**Exercise:** Where a line contains the word "DIFaddendFL", copy that line from the records below.

**Available data:**

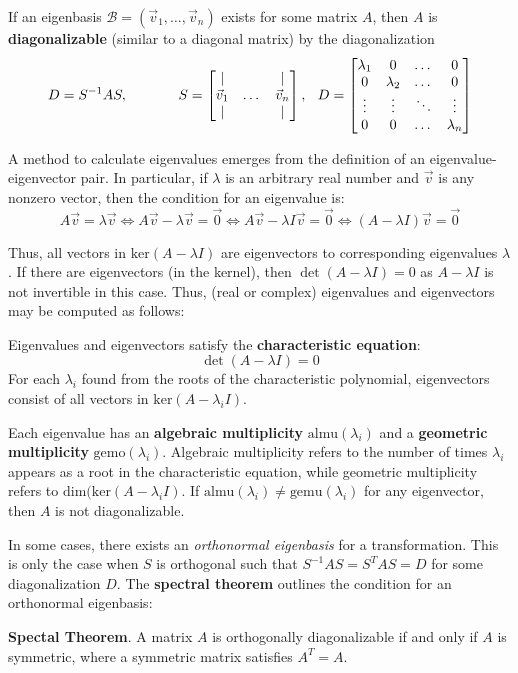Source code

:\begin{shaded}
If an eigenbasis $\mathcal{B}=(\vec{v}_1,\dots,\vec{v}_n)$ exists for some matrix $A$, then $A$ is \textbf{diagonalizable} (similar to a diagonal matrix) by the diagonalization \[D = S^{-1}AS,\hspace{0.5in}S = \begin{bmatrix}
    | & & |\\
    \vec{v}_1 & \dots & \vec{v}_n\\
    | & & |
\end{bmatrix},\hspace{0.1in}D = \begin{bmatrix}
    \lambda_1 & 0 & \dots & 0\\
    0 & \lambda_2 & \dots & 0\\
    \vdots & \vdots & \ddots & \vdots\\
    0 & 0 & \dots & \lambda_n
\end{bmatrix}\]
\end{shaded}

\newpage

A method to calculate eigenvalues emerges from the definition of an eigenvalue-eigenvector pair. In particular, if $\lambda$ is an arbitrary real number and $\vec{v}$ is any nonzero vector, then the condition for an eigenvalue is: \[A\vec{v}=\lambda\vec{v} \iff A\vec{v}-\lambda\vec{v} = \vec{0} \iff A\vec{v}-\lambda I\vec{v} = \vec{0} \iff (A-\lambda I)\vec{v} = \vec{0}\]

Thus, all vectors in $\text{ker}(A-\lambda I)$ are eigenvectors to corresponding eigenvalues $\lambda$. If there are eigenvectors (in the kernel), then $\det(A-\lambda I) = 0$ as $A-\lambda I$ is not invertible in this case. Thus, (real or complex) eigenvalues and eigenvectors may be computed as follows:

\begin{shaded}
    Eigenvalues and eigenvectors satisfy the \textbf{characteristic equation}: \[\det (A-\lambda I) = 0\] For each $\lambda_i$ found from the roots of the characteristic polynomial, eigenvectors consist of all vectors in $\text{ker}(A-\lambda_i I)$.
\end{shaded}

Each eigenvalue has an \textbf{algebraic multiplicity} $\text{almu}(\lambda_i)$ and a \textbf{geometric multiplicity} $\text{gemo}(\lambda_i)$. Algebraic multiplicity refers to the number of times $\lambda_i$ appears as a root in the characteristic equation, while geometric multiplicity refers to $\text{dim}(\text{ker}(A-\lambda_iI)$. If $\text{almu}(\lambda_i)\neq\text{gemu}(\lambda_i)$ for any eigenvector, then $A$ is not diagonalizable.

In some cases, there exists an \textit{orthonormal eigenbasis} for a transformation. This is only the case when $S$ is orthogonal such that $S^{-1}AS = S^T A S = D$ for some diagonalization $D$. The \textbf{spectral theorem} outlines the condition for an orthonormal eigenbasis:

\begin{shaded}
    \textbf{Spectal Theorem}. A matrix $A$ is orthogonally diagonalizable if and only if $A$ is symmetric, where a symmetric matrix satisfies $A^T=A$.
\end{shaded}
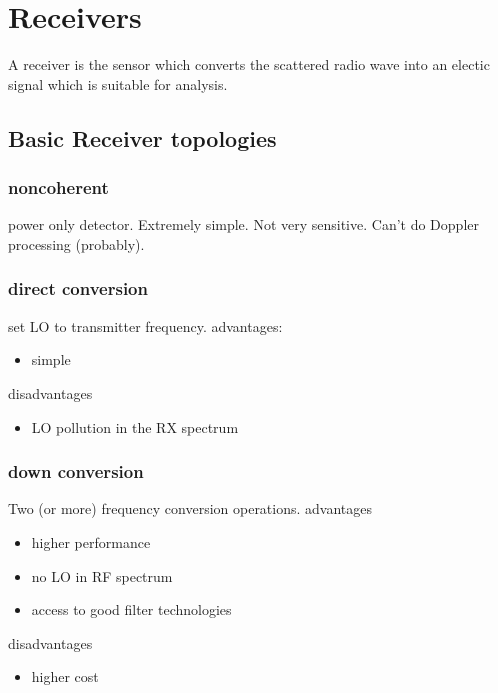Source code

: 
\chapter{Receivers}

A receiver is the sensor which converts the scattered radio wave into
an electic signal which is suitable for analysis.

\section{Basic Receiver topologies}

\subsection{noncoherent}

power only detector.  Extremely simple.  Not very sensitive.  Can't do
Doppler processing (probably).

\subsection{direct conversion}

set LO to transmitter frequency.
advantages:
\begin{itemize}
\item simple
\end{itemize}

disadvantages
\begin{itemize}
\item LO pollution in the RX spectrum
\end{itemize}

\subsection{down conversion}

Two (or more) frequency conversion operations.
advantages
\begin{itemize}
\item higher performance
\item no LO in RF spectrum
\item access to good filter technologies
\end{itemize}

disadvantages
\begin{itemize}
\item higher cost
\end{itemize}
...
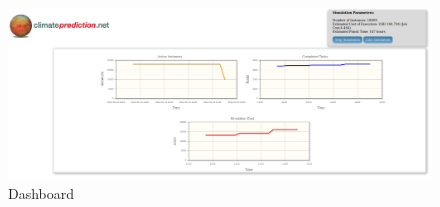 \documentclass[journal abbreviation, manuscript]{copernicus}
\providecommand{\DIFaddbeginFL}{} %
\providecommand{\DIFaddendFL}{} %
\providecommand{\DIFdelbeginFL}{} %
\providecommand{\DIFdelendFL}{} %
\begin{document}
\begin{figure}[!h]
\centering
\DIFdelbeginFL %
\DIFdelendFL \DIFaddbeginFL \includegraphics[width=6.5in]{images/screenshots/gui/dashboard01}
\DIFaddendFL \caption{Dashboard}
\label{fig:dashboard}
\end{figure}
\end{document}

**Task response:**
\providecommand{\DIFaddendFL}{} %
\DIFaddendFL \caption{Dashboard}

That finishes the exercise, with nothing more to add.